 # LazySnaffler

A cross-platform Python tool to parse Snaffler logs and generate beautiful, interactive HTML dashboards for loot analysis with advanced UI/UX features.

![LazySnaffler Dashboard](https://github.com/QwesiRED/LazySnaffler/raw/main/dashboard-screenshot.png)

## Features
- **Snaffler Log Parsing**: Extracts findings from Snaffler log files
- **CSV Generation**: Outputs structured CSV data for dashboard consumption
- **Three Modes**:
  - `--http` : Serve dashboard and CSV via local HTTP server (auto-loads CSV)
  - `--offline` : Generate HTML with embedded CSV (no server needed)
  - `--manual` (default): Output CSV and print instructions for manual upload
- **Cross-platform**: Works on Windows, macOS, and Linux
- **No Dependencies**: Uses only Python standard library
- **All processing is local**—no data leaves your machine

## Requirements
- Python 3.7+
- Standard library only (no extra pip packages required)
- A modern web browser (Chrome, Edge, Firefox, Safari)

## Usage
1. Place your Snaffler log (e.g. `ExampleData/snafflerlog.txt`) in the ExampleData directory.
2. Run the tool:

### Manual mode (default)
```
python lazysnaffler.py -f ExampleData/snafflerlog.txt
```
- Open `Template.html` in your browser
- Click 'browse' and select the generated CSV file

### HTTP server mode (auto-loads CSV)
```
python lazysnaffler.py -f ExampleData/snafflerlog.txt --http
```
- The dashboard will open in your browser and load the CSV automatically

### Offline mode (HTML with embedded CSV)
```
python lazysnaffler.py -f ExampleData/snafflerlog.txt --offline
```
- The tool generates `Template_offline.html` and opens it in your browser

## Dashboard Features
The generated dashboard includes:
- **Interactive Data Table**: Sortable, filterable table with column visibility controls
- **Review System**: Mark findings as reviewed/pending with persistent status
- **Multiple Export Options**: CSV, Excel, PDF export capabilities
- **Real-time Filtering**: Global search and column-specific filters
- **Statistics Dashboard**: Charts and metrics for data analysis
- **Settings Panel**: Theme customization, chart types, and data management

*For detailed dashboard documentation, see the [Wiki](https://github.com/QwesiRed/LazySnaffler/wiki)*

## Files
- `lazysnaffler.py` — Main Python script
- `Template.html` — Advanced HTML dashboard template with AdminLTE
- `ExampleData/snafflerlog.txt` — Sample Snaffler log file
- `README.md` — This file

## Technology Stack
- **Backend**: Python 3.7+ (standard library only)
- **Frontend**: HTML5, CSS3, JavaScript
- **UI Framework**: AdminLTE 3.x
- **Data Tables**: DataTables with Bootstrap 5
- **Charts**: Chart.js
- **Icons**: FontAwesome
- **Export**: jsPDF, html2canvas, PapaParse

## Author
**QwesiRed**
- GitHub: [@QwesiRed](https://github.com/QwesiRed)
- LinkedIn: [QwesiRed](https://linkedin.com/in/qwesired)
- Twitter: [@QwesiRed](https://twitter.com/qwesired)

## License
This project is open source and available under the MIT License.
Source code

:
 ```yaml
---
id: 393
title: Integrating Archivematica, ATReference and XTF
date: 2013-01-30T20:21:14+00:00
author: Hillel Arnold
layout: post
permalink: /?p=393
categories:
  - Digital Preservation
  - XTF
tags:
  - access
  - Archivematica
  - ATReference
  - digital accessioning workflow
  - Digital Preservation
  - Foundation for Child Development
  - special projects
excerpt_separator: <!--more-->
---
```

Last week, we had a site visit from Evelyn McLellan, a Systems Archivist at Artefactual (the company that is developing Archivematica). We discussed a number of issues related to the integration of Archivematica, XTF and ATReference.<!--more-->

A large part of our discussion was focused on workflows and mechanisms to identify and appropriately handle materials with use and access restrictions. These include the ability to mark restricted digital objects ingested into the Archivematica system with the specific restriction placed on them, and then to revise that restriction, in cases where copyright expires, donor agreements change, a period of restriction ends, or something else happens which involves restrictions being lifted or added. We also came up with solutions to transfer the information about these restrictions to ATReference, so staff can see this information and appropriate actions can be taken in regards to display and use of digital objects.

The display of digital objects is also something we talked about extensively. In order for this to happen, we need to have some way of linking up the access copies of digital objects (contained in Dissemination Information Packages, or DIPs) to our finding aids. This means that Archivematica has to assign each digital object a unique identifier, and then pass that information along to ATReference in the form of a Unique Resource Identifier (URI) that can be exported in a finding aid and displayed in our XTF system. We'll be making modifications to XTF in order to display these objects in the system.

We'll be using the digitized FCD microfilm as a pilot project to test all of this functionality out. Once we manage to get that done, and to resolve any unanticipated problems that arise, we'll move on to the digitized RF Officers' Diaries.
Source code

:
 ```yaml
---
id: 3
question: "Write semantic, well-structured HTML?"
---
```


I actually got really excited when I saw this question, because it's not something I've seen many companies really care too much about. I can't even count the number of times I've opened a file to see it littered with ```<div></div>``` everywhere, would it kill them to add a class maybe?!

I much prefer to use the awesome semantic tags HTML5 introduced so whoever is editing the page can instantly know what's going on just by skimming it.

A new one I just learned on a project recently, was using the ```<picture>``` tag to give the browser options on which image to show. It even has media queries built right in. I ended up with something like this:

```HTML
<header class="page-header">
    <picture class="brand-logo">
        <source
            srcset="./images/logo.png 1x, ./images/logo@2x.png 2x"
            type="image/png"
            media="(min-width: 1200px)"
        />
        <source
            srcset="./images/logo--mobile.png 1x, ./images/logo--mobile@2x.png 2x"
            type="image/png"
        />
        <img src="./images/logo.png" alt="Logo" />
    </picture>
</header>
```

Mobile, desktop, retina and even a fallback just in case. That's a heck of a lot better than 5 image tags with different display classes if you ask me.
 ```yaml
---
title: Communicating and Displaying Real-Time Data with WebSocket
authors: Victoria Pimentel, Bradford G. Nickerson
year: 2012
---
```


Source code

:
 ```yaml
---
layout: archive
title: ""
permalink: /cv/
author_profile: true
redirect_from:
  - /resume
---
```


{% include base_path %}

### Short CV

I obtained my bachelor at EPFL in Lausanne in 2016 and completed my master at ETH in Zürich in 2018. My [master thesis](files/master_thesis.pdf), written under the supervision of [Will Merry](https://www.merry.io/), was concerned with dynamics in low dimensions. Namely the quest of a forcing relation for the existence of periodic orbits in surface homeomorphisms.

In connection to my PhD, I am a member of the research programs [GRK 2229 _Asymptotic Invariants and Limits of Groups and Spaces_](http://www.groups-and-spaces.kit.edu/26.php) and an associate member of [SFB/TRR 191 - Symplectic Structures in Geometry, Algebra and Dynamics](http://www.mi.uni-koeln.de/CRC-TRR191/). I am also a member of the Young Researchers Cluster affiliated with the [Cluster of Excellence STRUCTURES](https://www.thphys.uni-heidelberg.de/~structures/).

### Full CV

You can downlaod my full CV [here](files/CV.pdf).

_Task details:_
Using the listing above, report each line that mentions the word "logo".

_Response to the exercise:_
    <picture class="brand-logo">
            srcset="./images/logo.png 1x, ./images/logo@2x.png 2x"
            srcset="./images/logo--mobile.png 1x, ./images/logo--mobile@2x.png 2x"
        <img src="./images/logo.png" alt="Logo" />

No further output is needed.